WORK REQUIRED -
Repeat only the stretch of lines below that runs from the line with "Knowlton** (Can be" through the line with "< : 표준 입력 방향 재지정", unaltered.

DATA EXTRACTS -
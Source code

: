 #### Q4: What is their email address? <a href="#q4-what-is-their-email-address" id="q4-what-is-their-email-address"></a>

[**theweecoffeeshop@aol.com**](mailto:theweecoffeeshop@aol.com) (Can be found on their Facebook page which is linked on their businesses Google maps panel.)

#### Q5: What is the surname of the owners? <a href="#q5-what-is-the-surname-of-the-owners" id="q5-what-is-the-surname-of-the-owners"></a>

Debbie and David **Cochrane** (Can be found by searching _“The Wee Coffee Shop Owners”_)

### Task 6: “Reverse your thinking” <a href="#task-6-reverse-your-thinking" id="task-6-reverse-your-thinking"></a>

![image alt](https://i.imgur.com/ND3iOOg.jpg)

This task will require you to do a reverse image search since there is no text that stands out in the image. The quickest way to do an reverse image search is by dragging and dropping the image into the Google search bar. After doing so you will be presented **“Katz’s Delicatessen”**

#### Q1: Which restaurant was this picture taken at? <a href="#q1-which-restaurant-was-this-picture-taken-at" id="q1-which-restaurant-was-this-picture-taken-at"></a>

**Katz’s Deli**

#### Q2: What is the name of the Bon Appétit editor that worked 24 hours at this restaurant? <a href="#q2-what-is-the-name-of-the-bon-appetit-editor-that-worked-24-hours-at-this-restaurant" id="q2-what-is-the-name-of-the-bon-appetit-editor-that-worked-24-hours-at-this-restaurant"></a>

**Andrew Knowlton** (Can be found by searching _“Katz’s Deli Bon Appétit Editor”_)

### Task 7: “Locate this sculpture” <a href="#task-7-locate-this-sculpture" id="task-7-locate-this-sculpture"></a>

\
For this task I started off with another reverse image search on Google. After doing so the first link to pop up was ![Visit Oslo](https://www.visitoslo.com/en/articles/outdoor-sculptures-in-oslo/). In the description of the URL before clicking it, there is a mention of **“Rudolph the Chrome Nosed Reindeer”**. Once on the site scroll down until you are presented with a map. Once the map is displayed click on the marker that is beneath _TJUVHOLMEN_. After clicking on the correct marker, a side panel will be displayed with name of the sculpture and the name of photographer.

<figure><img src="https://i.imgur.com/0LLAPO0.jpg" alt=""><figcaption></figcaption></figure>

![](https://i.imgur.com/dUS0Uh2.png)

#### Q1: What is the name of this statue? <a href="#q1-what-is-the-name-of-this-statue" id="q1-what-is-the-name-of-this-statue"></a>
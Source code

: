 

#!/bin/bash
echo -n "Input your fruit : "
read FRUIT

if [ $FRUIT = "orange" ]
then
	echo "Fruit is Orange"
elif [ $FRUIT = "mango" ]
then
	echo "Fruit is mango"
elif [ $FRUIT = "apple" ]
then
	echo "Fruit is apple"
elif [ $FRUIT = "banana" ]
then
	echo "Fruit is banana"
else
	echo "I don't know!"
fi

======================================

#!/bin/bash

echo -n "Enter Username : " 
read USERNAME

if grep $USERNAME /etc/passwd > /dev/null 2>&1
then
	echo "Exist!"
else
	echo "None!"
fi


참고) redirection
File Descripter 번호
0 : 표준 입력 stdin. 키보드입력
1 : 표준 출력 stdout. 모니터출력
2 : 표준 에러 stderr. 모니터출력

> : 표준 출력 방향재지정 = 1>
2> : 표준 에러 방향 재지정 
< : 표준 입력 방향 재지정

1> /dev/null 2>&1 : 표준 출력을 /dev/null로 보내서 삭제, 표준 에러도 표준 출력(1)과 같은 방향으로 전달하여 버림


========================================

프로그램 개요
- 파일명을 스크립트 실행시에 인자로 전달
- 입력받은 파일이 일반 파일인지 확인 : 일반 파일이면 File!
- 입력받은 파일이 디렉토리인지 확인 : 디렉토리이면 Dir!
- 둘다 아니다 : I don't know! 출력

REPLY TO THE EXERCISE -
**Andrew Knowlton** (Can be found by searching _“Katz’s Deli Bon Appétit Editor”_)

### Task 7: “Locate this sculpture” <a href="#task-7-locate-this-sculpture" id="task-7-locate-this-sculpture"></a>

\
For this task I started off with another reverse image search on Google. After doing so the first link to pop up was ![Visit Oslo](https://www.visitoslo.com/en/articles/outdoor-sculptures-in-oslo/). In the description of the URL before clicking it, there is a mention of **“Rudolph the Chrome Nosed Reindeer”**. Once on the site scroll down until you are presented with a map. Once the map is displayed click on the marker that is beneath _TJUVHOLMEN_. After clicking on the correct marker, a side panel will be displayed with name of the sculpture and the name of photographer.

<figure><img src="https://i.imgur.com/0LLAPO0.jpg" alt=""><figcaption></figcaption></figure>

![](https://i.imgur.com/dUS0Uh2.png)

#### Q1: What is the name of this statue? <a href="#q1-what-is-the-name-of-this-statue" id="q1-what-is-the-name-of-this-statue"></a>
Source code

: 

#!/bin/bash
echo -n "Input your fruit : "
read FRUIT

if [ $FRUIT = "orange" ]
then
	echo "Fruit is Orange"
elif [ $FRUIT = "mango" ]
then
	echo "Fruit is mango"
elif [ $FRUIT = "apple" ]
then
	echo "Fruit is apple"
elif [ $FRUIT = "banana" ]
then
	echo "Fruit is banana"
else
	echo "I don't know!"
fi

======================================

#!/bin/bash

echo -n "Enter Username : " 
read USERNAME

if grep $USERNAME /etc/passwd > /dev/null 2>&1
then
	echo "Exist!"
else
	echo "None!"
fi


참고) redirection
File Descripter 번호
0 : 표준 입력 stdin. 키보드입력
1 : 표준 출력 stdout. 모니터출력
2 : 표준 에러 stderr. 모니터출력

> : 표준 출력 방향재지정 = 1>
2> : 표준 에러 방향 재지정 
< : 표준 입력 방향 재지정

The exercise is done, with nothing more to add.